PROBLEM TO WORK ON: Filter the data for lines with the word "Cert" and copy those lines.

ENTRIES SUPPLIED:

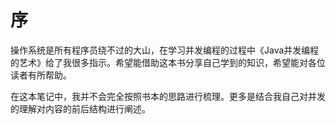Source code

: # 序

操作系统是所有程序员绕不过的大山，在学习并发编程的过程中《Java并发编程的艺术》给了我很多指示。希望能借助这本书分享自己学到的知识，希望能对各位读者有所帮助。

在这本笔记中，我并不会完全按照书本的思路进行梳理。更多是结合我自己对并发的理解对内容的前后结构进行阐述。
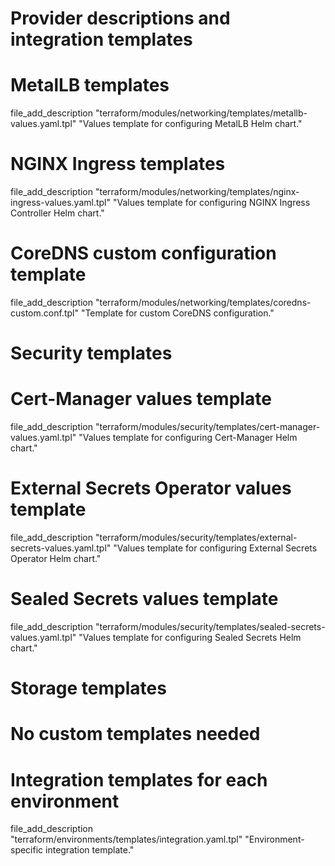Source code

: # Provider descriptions and integration templates

# MetalLB templates

file_add_description "terraform/modules/networking/templates/metallb-values.yaml.tpl" "Values template for configuring MetalLB Helm chart."

# NGINX Ingress templates

file_add_description "terraform/modules/networking/templates/nginx-ingress-values.yaml.tpl" "Values template for configuring NGINX Ingress Controller Helm chart."

# CoreDNS custom configuration template

file_add_description "terraform/modules/networking/templates/coredns-custom.conf.tpl" "Template for custom CoreDNS configuration."

# Security templates

# Cert-Manager values template

file_add_description "terraform/modules/security/templates/cert-manager-values.yaml.tpl" "Values template for configuring Cert-Manager Helm chart."

# External Secrets Operator values template

file_add_description "terraform/modules/security/templates/external-secrets-values.yaml.tpl" "Values template for configuring External Secrets Operator Helm chart."

# Sealed Secrets values template

file_add_description "terraform/modules/security/templates/sealed-secrets-values.yaml.tpl" "Values template for configuring Sealed Secrets Helm chart."

# Storage templates

# No custom templates needed

# Integration templates for each environment

file_add_description "terraform/environments/templates/integration.yaml.tpl" "Environment-specific integration template."
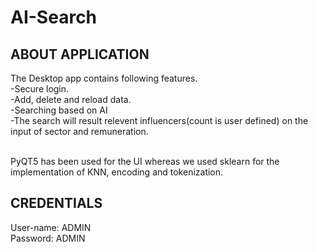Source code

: # AI-Search
## ABOUT APPLICATION

The Desktop app contains following features. <br>
-Secure login. <br>
-Add, delete and reload data. <br>
-Searching based on AI <br>
-The search will result relevent influencers(count is user defined) on the input of sector and remuneration.<br><br>

PyQT5 has been used for the UI whereas we used sklearn for the implementation of KNN, encoding and tokenization.

## CREDENTIALS

User-name: ADMIN <br>
Password: ADMIN
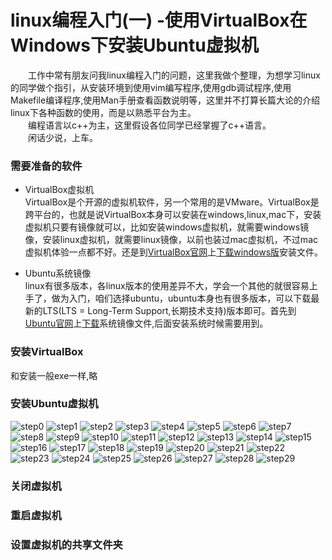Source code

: # linux编程入门(一) -使用VirtualBox在Windows下安装Ubuntu虚拟机

&ensp;&ensp;&ensp;&ensp;工作中常有朋友问我linux编程入门的问题，这里我做个整理，为想学习linux的同学做个指引，从安装环境到使用vim编写程序,使用gdb调试程序,使用Makefile编译程序,使用Man手册查看函数说明等，这里并不打算长篇大论的介绍linux下各种函数的使用，而是以熟悉平台为主。  
&ensp;&ensp;&ensp;&ensp;编程语言以c++为主，这里假设各位同学已经掌握了c\++语言。  
&ensp;&ensp;&ensp;&ensp;闲话少说，上车。  

### 需要准备的软件
* VirtualBox虚拟机  
VirtualBox是个开源的虚拟机软件，另一个常用的是VMware。VirtualBox是跨平台的，也就是说VirtualBox本身可以安装在windows,linux,mac下，安装虚拟机只要有镜像就可以，比如安装windows虚拟机，就需要windows镜像，安装linux虚拟机，就需要linux镜像，以前也装过mac虚拟机，不过mac虚拟机体验一点都不好。还是到[VirtualBox官网](https://www.virtualbox.org/wiki/Downloads)上[下载windows版](https://download.virtualbox.org/virtualbox/6.0.4/VirtualBox-6.0.4-128413-Win.exe)安装文件。

* Ubuntu系统镜像  
linux有很多版本，各linux版本的使用差异不大，学会一个其他的就很容易上手了，做为入门，咱们选择ubuntu，ubuntu本身也有很多版本，可以下载最新的LTS(LTS = Long-Term Support,长期技术支持)版本即可。首先到[Ubuntu官网](https://www.ubuntu.com/download/desktop)上[下载](http://mirrors.njupt.edu.cn/ubuntu-releases/18.04.2/ubuntu-18.04.2-desktop-amd64.iso)系统镜像文件,后面安装系统时候需要用到。 

### 安装VirtualBox
和安装一般exe一样,略

### 安装Ubuntu虚拟机
![step0](../image/virtualbox/virtualbox_0.png)
![step1](../image/virtualbox/virtualbox_1.png)
![step2](../image/virtualbox/virtualbox_2.png)
![step3](../image/virtualbox/virtualbox_3.png)
![step4](../image/virtualbox/virtualbox_4.png)
![step5](../image/virtualbox/virtualbox_5.png)
![step6](../image/virtualbox/virtualbox_6.png)
![step7](../image/virtualbox/virtualbox_7.png)
![step8](../image/virtualbox/virtualbox_8.png)
![step9](../image/virtualbox/virtualbox_9.png)
![step10](../image/virtualbox/virtualbox_10.png)
![step11](../image/virtualbox/virtualbox_11.png)
![step12](../image/virtualbox/virtualbox_12.png)
![step13](../image/virtualbox/virtualbox_13.png)
![step14](../image/virtualbox/virtualbox_14.png)
![step15](../image/virtualbox/virtualbox_15.png)
![step16](../image/virtualbox/virtualbox_16.png)
![step17](../image/virtualbox/virtualbox_17.png)
![step18](../image/virtualbox/virtualbox_18.png)
![step19](../image/virtualbox/virtualbox_19.png)
![step20](../image/virtualbox/virtualbox_20.png)
![step21](../image/virtualbox/virtualbox_21.png)
![step22](../image/virtualbox/virtualbox_22.png)
![step23](../image/virtualbox/virtualbox_23.png)
![step24](../image/virtualbox/virtualbox_24.png)
![step25](../image/virtualbox/virtualbox_25.png)
![step26](../image/virtualbox/virtualbox_26.png)
![step27](../image/virtualbox/virtualbox_27.png)
![step28](../image/virtualbox/virtualbox_28.png)
![step29](../image/virtualbox/virtualbox_29.png)

### 关闭虚拟机


### 重启虚拟机


### 设置虚拟机的共享文件夹
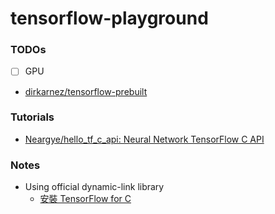 tensorflow-playground
=====================
### TODOs
- [ ] GPU
- [dirkarnez/tensorflow-prebuilt](https://github.com/dirkarnez/tensorflow-prebuilt)

### Tutorials
- [Neargye/hello_tf_c_api: Neural Network TensorFlow C API](https://github.com/Neargye/hello_tf_c_api)

### Notes
- Using official dynamic-link library
  - [安裝 TensorFlow for C](https://www.tensorflow.org/install/lang_c?hl=zh-tw)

TASK ANSWER:
# Cert-Manager values template
file_add_description "terraform/modules/security/templates/cert-manager-values.yaml.tpl" "Values template for configuring Cert-Manager Helm chart."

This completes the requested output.